[RECORDS TO USE]

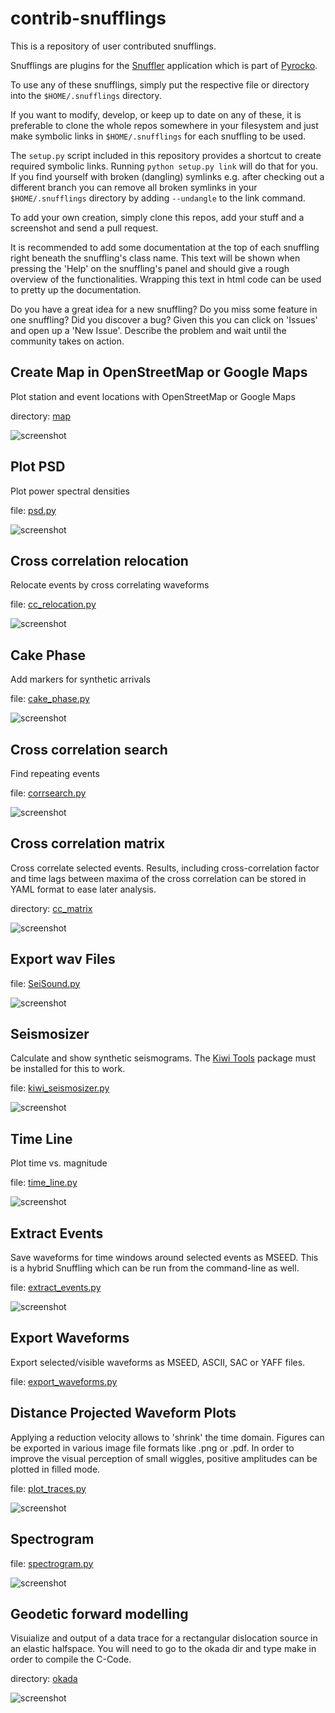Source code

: contrib-snufflings
==================

This is a repository of user contributed snufflings. 

Snufflings are plugins for the
[Snuffler](http://emolch.github.io/pyrocko/v0.3/snuffler.html) application
which is part of [Pyrocko](http://emolch.github.io/pyrocko/). 

To use any of these snufflings, simply put the respective file or directory
into the `$HOME/.snufflings` directory. 

If you want to modify, develop, or keep up to date on any of these, it is
preferable to clone the whole repos somewhere in your filesystem and just make
symbolic links in `$HOME/.snufflings` for each snuffling to be used.

The `setup.py` script included in this repository provides a shortcut to
create required symbolic links. Running `python setup.py link` will do
that for you. If you find yourself with broken (dangling) symlinks e.g. after
checking out a different branch you can remove all broken symlinks in your
`$HOME/.snufflings` directory by adding `--undangle` to the link command.

To add your own creation, simply clone this repos, add your stuff and a
screenshot and send a pull request. 

It is recommended to add some documentation at the top of each snuffling right
beneath the snuffling's class name. This text will be shown when pressing the
'Help' on the snuffling's panel and should give a rough overview of the
functionalities. Wrapping this text in html code can be used to pretty up the
documentation.

Do you have a great idea for a new snuffling? Do you miss some feature in one
snuffling? Did you discover a bug?
Given this you can click on 'Issues' and open up a 'New Issue'. Describe the
problem and wait until the community takes on action.

Create Map in OpenStreetMap or Google Maps
------------------------------------------

Plot station and event locations with OpenStreetMap or Google Maps

directory: [map](map)

![screenshot](screenshots/map.png)


Plot PSD
--------

Plot power spectral densities

file: [psd.py](psd.py)

![screenshot](screenshots/psd.png)

Cross correlation relocation
----------------------------

Relocate events by cross correlating waveforms

file: [cc\_relocation.py](cc_relocation.py)

![screenshot](screenshots/cc_relocation.png)

Cake Phase
----------

Add markers for synthetic arrivals

file: [cake\_phase.py](cake_phase.py)

![screenshot](screenshots/cake_phase.png)

Cross correlation search
------------------------

Find repeating events

file: [corrsearch.py](corrsearch.py)

![screenshot](screenshots/corrsearch.png)

Cross correlation matrix
------------------------

Cross correlate selected events. Results, including cross-correlation factor and time lags between maxima of the cross correlation can be stored in YAML format to ease later analysis.

directory: [cc\_matrix](cc_matrix)

![screenshot](screenshots/cc_matrix.png)

Export wav Files 
----------------

file: [SeiSound.py](SeiSound.py)

![screenshot](screenshots/SeiSound.png)

Seismosizer
-----------

Calculate and show synthetic seismograms. The [Kiwi Tools](http://kinherd.org/kiwitools/) package must be installed for this to work.

file: [kiwi_seismosizer.py](kiwi_seismosizer.py)

![screenshot](screenshots/kiwi_seismosizer.png)

Time Line
---------

Plot time vs. magnitude

file: [time_line.py](time_line.py)

![screenshot](screenshots/timeline.png)

Extract Events
--------------

Save waveforms for time windows around selected events as MSEED. This is a
hybrid Snuffling which can be run from the command-line as well.

file: [extract_events.py](extract_events.py)

![screenshot](screenshots/extract_events.png)

Export Waveforms
----------------

Export selected/visible waveforms as MSEED, ASCII, SAC or YAFF files.

file: [export_waveforms.py](export_waveforms.py)

Distance Projected Waveform Plots
---------------------------------

Applying a reduction velocity allows to 'shrink' the time domain.
Figures can be exported in various image file formats like .png or .pdf.
In order to improve the visual perception of small wiggles, positive amplitudes can be plotted in filled mode.

file: [plot_traces.py](plot_traces.py)

![screenshot](screenshots/plot_traces.png)

Spectrogram
-----------

file: [spectrogram.py](spectrogram.py)

![screenshot](screenshots/spectrogram.png)

Geodetic forward modelling
----------------------------
Visuialize and output of a data trace for a rectangular dislocation source in an elastic halfspace.
You will need to go to the okada dir and type make in order to compile the C-Code.

directory: [okada](okada)

![screenshot](screenshots/okada.png)
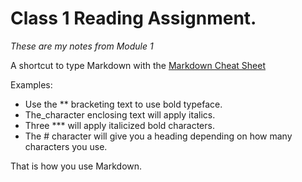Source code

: # Class 1 Reading Assignment.

*These are my notes from Module 1*

A shortcut to type Markdown with the [Markdown Cheat Sheet](https://docs.github.com/en/get-started/writing-on-github/getting-started-with-writing-and-formatting-on-github/basic-writing-and-formatting-syntax)

Examples:
* Use the ** bracketing text to use bold typeface.
* The_character enclosing text will apply italics.
* Three *** will apply italicized bold characters.
* The # character will give you a heading depending on how many characters you use.

That is how you use Markdown.
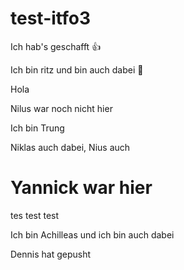 # test-itfo3

Ich hab's geschafft 👍

Ich bin ritz und bin auch dabei 🥸

Hola

Nilus war noch nicht hier

Ich bin Trung

Niklas auch dabei, Nius auch

# Yannick war hier
tes test test

Ich bin Achilleas und ich bin auch dabei

Dennis hat gepusht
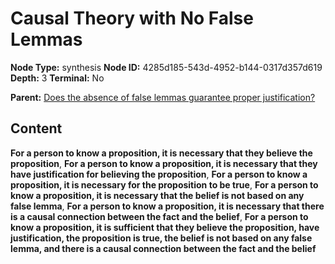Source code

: # Causal Theory with No False Lemmas

**Node Type:** synthesis
**Node ID:** 4285d185-543d-4952-b144-0317d357d619
**Depth:** 3
**Terminal:** No

**Parent:** [Does the absence of false lemmas guarantee proper justification?](does-the-absence-of-false-lemmas-guarantee-proper-justification.md)

## Content

**For a person to know a proposition, it is necessary that they believe the proposition**, **For a person to know a proposition, it is necessary that they have justification for believing the proposition**, **For a person to know a proposition, it is necessary for the proposition to be true**, **For a person to know a proposition, it is necessary that the belief is not based on any false lemma**, **For a person to know a proposition, it is necessary that there is a causal connection between the fact and the belief**, **For a person to know a proposition, it is sufficient that they believe the proposition, have justification, the proposition is true, the belief is not based on any false lemma, and there is a causal connection between the fact and the belief**
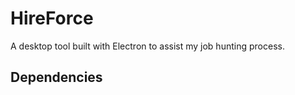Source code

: # HireForce
A desktop tool built with Electron to assist my job hunting process. 


## Dependencies
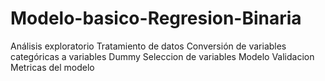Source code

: # Modelo-basico-Regresion-Binaria
Análisis exploratorio 
Tratamiento de datos 
Conversión de variables categóricas a variables Dummy
Seleccion de variables
Modelo 
Validacion 
Metricas del modelo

[/RECORDS TO USE]

**WORK TO COMPLETE**
In the entries above, find each line containing the string "repository" and copy it.

**ANSWER BOX**
This is a repository of user contributed snufflings. 
The `setup.py` script included in this repository provides a shortcut to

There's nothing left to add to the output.